Knowing isn’t the opposite of understanding, it isn’t life without the brain, it isn’t intuition or pure emotion, it is the active, participatory living out the meaning within all that understanding.  It’s somewhat like the chicken and the egg problem. Without the chicken there can’t be an egg, but where does the chicken come from…egg…which came from…*whisper* “Gene Roddenberry ” Clients who are looking for understanding are usually to some extent out of balance with their knowingness.  They often see their body as a vehicle that carts their brain around, their emotions as wild animals that will get out of control and possibly kill them if let loose, and their soul as something “out there” which needs to be sought in order to receive communication.

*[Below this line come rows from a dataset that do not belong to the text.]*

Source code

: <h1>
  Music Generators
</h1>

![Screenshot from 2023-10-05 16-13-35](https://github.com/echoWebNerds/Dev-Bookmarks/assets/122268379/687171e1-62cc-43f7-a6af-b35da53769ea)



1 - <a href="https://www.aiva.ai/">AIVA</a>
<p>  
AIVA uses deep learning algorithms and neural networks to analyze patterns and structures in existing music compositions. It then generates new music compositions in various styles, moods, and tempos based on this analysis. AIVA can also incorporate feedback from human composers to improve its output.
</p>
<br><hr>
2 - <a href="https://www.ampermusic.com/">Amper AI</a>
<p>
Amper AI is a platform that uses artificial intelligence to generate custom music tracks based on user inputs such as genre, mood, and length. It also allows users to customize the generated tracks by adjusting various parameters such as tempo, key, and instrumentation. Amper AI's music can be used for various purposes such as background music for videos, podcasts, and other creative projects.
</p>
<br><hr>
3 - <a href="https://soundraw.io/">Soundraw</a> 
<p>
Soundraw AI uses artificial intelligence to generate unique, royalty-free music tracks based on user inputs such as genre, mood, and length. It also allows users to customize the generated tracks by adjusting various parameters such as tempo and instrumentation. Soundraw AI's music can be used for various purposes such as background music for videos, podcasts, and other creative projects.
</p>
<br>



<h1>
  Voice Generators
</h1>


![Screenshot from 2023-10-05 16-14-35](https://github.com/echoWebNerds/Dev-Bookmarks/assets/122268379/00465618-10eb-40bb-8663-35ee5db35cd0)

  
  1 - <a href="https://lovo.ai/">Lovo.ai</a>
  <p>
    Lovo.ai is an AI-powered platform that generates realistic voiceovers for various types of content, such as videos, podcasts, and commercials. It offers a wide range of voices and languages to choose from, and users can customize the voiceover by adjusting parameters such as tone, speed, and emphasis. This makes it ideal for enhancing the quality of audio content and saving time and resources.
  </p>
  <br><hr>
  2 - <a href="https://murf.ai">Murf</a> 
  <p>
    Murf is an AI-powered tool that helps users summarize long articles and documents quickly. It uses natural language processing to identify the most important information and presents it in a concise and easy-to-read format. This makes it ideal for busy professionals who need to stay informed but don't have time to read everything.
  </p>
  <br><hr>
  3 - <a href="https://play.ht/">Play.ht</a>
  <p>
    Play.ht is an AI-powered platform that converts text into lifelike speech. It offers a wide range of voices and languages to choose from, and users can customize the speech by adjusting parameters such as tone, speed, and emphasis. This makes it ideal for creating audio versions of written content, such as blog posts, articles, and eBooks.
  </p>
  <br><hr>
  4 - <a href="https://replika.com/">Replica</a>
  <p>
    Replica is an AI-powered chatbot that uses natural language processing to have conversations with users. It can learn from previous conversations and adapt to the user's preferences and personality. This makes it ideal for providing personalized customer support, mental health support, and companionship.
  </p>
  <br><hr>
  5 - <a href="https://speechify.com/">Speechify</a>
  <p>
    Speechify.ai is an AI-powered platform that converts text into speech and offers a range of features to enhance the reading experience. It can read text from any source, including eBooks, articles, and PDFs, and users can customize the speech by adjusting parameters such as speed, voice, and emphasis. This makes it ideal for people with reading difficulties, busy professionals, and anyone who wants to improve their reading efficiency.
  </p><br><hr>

Yet without balance, without a harmony between these three and right relationship between them and the brain there can be no knowing.  Without knowing there is no means of truly understanding, without understanding then knowing is empty.

Knowing is the application, in the moment, of theory, the “just knowing” which comes from the soul and the body, the wisdom that comes from empathy with another, being fully present including feeling and expressing our full range of emotions.  Coming from a knowing place, letting our understanding guide our response to our knowing, let our knowing lead us into a more complete understanding, well that’s the rhythm of a healthy life.